A SQL query is created that provides the restaurant name (facility), latitude, longitude and violations.  They are ordered by number of violations in descending order with the top 10 records displayed.

In [None]:
query = """
select 
    FACILITY, 
    cast(lat as float) as lat,
    cast(lon as float) as lon,
    cast(TOTAL_CRIT_VIOLATIONS as int) as Violations
from nyvDF 
order by cast(TOTAL_CRIT_VIOLATIONS as decimal(10,2)) desc
limit 1000
"""
nyv1000 = sqlContext.sql(query)
nyv1000.show(10)

Brunel visualization will be used to map the latitude and longitude to a New York state map.  Colors represent the number of violations as described in the key.

In [None]:
import brunel
nyv1000pan = nyv1000.toPandas()
%brunel map ('NY') + data('nyv1000pan') x(lon) y(lat) color(Violations) tooltip(FACILITY)

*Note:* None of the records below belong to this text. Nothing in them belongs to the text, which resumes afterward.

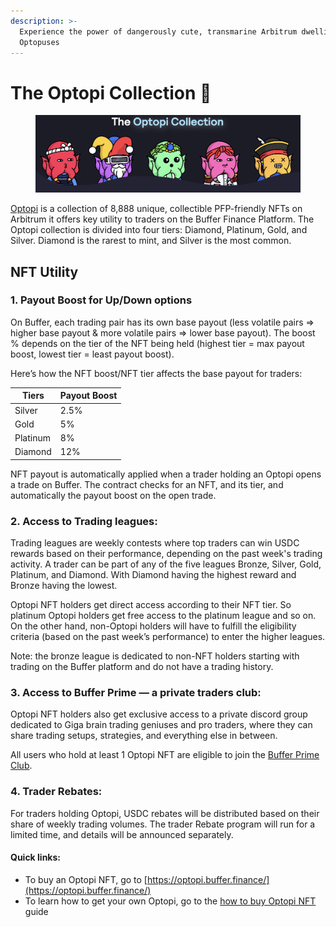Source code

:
 ```yaml
---
description: >-
  Experience the power of dangerously cute, transmarine Arbitrum dwelling
  Optopuses
---
```


# The Optopi Collection 🐙

<figure><img src="../.gitbook/assets/Screenshot 2023-03-17 at 8.06.56 PM.png" alt=""><figcaption></figcaption></figure>

[Optopi](https://optopi.buffer.finance/) is a collection of 8,888 unique, collectible PFP-friendly NFTs on Arbitrum it offers key utility to traders on the Buffer Finance Platform. The Optopi collection is divided into four tiers: Diamond, Platinum, Gold, and Silver. Diamond is the rarest to mint, and Silver is the most common.

## NFT Utility

### 1. Payout Boost for Up/Down options

On Buffer, each trading pair has its own base payout (less volatile pairs => higher base payout & more volatile pairs => lower base payout). The boost % depends on the tier of the NFT being held (highest tier = max payout boost, lowest tier = least payout boost).

Here’s how the NFT boost/NFT tier affects the base payout for traders:&#x20;

|                          Tiers |                         Payout Boost |
| ------------------------------ | ------------------------------------ |
|                         Silver |                                 2.5% |
|                          Gold  |                                   5% |
|                       Platinum |                                   8% |
|                       Diamond  |                                  12% |

NFT payout is automatically applied when a trader holding an Optopi opens a trade on Buffer. The contract checks for an NFT, and its tier, and automatically the payout boost on the open trade.

### 2. Access to Trading leagues:

Trading leagues are weekly contests where top traders can win USDC rewards based on their performance, depending on the past week's trading activity. A trader can be part of any of the five leagues Bronze, Silver, Gold, Platinum, and Diamond. With Diamond having the highest reward and Bronze having the lowest.

Optopi NFT holders get direct access according to their NFT tier. So platinum Optopi holders get free access to the platinum league and so on. On the other hand, non-Optopi holders will have to fulfill the eligibility criteria (based on the past week’s performance) to enter the higher leagues.

Note: the bronze league is dedicated to non-NFT holders starting with trading on the Buffer platform and do not have a trading history.

### 3. Access to Buffer Prime — a private traders club:

Optopi NFT holders also get exclusive access to a private discord group dedicated to Giga brain trading geniuses and pro traders, where they can share trading setups, strategies, and everything else in between.

All users who hold at least 1 Optopi NFT are eligible to join the [Buffer Prime Club](https://discord.com/channels/842093373082959952/1066359638896935002).

### 4. Trader Rebates:

For traders holding Optopi, USDC rebates will be distributed based on their share of weekly trading volumes. The trader Rebate program will run for a limited time, and details will be announced separately.

#### Quick links:

* To buy an Optopi NFT, go to [https://optopi.buffer.finance/](https://optopi.buffer.finance/)
* To learn how to get your own Optopi, go to the [how to buy Optopi NFT](https://app.gitbook.com/s/as8muGJZvVrS0BgDB8hJ/\~/changes/3/quick-start-guides/how-to-buy-optopi-nft) guide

One of the many key strengths of Data Science Experience is the ability to easily search and quickly learn about various topics.  For example, to find articles, tutorials or notebooks on Brunel, click on the search button on the top right hand corner of this web page.  A side palette will appear where you can enter 'Brunel' or other topics of interest.

Pixiedust also provides charting and visualization.  It is an open source Python library that works as an add-on to Jupyter notebooks to improve the user experience of working with data.  For example, if you hover over the lonely yellow dot in the middle of New York State, you can see that it is for 'CAMP KINGSLEY - CC'.  By starting to type the value 'camp' in the 'Search table' text field below, the record will be displayed.  Numerous visualization are available with map support in the future.  In addition, the data can be downloaded as a file, or stashed to Cloudant or Object Storage.

In [None]:
from pixiedust.display import *
display(nyv1000)